L’application de la loi se heurte à des obstacles pratiques : difficultés de contrôle dans des zones rurales, charges de preuve pour prouver qu’un produit a été vendu, et une certaine complaisance locale — qui voit dans la pratique une part identitaire. Les autorités locales privilégient parfois la pédagogie plutôt que la répression, mais les saisies et amendes existent.
Pour le tourisme, le casu marzu est un actif marketing dangereux : il attire des curieux, mais expose la destination au jugement sanitaire international. Certaines associations locales proposent aujourd’hui des alternatives déclinées et « sécurisées » : fromages inspirés du casu marzu mais produits avec des méthodes contrôlées, sans larves vivantes, qui offrent une texture liquide comparable sans transgresser la loi.
Question éthique : doit-on criminaliser la consommation personnelle d’un produit traditionnel dans un cadre privé ? Les réponses varient. La voie la plus pragmatique semble être la construction d’alternatives légales et la documentation des risques, plutôt que la répression pure et simple.
Insight final : l’interdiction a déplacé la pratique, elle ne l’a pas supprimée ; la solution durable passe par des compromis réglementaires et des offres responsables.
Comment aborder, en lectrice informée, la fascination pour ce fromage italien dangereux
La curiosité pour le fromage aux larves mêle dégoût, désir d’authenticité et goût de l’extrême. Pour une lectrice qui se questionne, il faut trier l’information et peser l’éthique : respect de la tradition, sécurité personnelle, impact sur les communautés locales.
Trois pistes pratiques et réflexives :
- S’informer : chercher des sources institutionnelles et des enquêtes de terrain plutôt que des vidéos sensationnalistes. Se rappeler que l’interdiction européenne date de 2005 et qu’elle répond à une logique de protection collective.
- Consommer autrement : privilégier des alternatives contrôlées proposées par des fromagers locaux ou goûter des fromages fermentés aux profils puissants mais sans risque, comme certains pecorino affinés.
- Questionner l’éthique touristique : la recherche de l’« expérience » ne doit pas instrumentaliser des pratiques menacées ou exposer des producteurs à la répression.
Un tableau synthétique aide à comparer :
| Produit | Présence d’insectes | Statut légal | Risque sanitaire |
|---|---|---|---|
| Casu marzu | Larves vivantes | Interdit à la commercialisation (UE, 2005) | Élevé (myiase, infections) |
| Pecorino traditionnel | Non | Légal | Faible si production contrôlée |
| Mimolette (croûte acarienne) | Acariens sur croûte | Légal | Faible à modéré selon contrôle |
En filigrane, l’enjeu est collectif : préserver les savoirs sans exposer la population à des dangers évitables. Cela implique des conversations entre producteurs, institutions et chercheurs pour documenter réellement les risques et imaginer des cadres où le goût peut survivre sans mettre en péril la santé.

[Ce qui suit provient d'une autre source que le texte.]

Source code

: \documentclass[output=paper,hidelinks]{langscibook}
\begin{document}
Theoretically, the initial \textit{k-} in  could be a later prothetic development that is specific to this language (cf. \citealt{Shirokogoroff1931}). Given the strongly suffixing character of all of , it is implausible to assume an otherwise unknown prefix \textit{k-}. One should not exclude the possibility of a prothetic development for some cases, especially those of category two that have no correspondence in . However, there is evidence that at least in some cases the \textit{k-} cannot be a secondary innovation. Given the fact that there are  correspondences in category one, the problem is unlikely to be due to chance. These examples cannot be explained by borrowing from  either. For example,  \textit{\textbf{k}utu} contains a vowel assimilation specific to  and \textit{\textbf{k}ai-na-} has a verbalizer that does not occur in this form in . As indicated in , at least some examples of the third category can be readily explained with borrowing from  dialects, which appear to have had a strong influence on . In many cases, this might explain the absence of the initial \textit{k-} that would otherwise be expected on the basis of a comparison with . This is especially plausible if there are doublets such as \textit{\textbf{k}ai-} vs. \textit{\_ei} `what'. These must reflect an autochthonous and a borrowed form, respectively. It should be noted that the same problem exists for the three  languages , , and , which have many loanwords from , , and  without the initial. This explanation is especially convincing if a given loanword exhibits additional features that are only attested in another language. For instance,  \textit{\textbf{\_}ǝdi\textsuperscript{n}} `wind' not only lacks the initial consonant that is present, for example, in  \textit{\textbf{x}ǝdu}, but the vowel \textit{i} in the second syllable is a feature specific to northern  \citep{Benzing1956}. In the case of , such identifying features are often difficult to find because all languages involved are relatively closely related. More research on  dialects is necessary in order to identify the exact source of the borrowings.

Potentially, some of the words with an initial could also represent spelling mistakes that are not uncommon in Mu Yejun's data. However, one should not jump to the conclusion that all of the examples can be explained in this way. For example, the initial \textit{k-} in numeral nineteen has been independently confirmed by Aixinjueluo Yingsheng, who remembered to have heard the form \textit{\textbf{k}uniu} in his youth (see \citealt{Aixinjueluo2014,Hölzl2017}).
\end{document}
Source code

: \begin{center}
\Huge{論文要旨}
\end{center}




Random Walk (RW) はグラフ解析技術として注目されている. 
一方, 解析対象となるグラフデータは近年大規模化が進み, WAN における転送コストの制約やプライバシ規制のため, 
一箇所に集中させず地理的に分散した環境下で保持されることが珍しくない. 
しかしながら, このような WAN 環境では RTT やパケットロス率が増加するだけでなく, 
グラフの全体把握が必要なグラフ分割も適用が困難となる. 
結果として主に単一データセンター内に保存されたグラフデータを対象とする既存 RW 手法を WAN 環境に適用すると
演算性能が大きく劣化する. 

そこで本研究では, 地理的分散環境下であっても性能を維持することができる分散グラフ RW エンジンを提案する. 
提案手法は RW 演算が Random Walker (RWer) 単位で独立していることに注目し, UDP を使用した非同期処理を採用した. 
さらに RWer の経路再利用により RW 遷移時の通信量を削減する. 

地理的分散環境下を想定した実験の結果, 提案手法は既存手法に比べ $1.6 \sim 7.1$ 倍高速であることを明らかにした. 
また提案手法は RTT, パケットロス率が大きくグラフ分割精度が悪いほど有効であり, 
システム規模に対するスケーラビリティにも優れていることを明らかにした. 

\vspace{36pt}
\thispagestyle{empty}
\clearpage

Insight final : la curiosité est légitime ; l’imprudence, moins. Chercher l’authenticité, c’est aussi protéger ceux qui la produisent.
Qu’est-ce que le casu marzu ?
Le casu marzu est un fromage traditionnel sarde, issu d’un pecorino affiné dans lequel des larves de Piophila casei sont présentes pour accélérer la fermentation et liquéfier la pâte.
Pourquoi sa commercialisation est-elle interdite ?
La commercialisation a été interdite dans l’Union européenne en 2005 pour des raisons de sécurité sanitaire : risques d’infestation et de contamination microbienne liés au processus d’affinage à l’air et à la présence d’insectes vivants.
Le casu marzu est-il vraiment dangereux ?
Des cas cliniques de myiase et d’intolérances ont été rapportés ; le risque existe, mais l’ampleur épidémiologique reste insuffisamment documentée. Les autorités pratiquent la précaution.
Existe-t-il des alternatives sûres ?
Oui : certains fromagers proposent des produits inspirés du casu marzu, obtenant une texture fondante par des procédés contrôlés sans larves vivantes. Privilégier ces alternatives réduit le risque sanitaire.